• [Work to complete]: Retype exactly the lines below, beginning with the first and ending with the line where "All code quality" appears.

[[ The input open ]]

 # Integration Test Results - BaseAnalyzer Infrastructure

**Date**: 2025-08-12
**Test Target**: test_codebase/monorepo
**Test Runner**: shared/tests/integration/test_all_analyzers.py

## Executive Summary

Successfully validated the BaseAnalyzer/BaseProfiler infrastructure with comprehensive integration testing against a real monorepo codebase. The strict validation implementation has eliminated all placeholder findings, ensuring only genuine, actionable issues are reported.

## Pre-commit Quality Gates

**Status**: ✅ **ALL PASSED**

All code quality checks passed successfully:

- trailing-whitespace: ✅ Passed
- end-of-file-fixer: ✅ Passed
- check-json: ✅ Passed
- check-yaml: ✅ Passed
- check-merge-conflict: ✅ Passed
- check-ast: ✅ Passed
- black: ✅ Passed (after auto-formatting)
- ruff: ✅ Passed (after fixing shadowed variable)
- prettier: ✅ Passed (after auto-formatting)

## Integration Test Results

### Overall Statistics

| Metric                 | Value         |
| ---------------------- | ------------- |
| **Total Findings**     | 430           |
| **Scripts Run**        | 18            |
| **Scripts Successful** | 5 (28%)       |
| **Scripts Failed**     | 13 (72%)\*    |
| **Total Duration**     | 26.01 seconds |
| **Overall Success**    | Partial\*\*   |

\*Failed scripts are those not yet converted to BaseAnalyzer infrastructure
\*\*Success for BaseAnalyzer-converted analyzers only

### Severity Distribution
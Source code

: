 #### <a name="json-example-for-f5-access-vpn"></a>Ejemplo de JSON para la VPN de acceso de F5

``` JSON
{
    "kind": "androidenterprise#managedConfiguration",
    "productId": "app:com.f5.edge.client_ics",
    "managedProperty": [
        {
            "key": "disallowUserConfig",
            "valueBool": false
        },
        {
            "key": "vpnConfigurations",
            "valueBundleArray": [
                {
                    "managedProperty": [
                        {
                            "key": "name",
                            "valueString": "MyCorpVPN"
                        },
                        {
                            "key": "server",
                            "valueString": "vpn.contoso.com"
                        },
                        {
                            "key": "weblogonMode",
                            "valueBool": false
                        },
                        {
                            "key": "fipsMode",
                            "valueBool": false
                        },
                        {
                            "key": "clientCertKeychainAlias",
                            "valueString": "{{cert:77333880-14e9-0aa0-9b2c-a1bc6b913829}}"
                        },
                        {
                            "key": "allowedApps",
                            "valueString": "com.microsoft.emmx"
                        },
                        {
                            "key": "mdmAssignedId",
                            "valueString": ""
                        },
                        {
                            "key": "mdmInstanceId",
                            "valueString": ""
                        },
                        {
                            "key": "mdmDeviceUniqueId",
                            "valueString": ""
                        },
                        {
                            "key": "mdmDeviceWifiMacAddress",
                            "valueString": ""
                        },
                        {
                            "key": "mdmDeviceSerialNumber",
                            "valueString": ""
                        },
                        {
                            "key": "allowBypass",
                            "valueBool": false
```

[[ The input closed ]]

• [Finished task]:
 # Integration Test Results - BaseAnalyzer Infrastructure

**Date**: 2025-08-12
**Test Target**: test_codebase/monorepo
**Test Runner**: shared/tests/integration/test_all_analyzers.py

## Executive Summary

Successfully validated the BaseAnalyzer/BaseProfiler infrastructure with comprehensive integration testing against a real monorepo codebase. The strict validation implementation has eliminated all placeholder findings, ensuring only genuine, actionable issues are reported.

## Pre-commit Quality Gates

**Status**: ✅ **ALL PASSED**

All code quality checks passed successfully:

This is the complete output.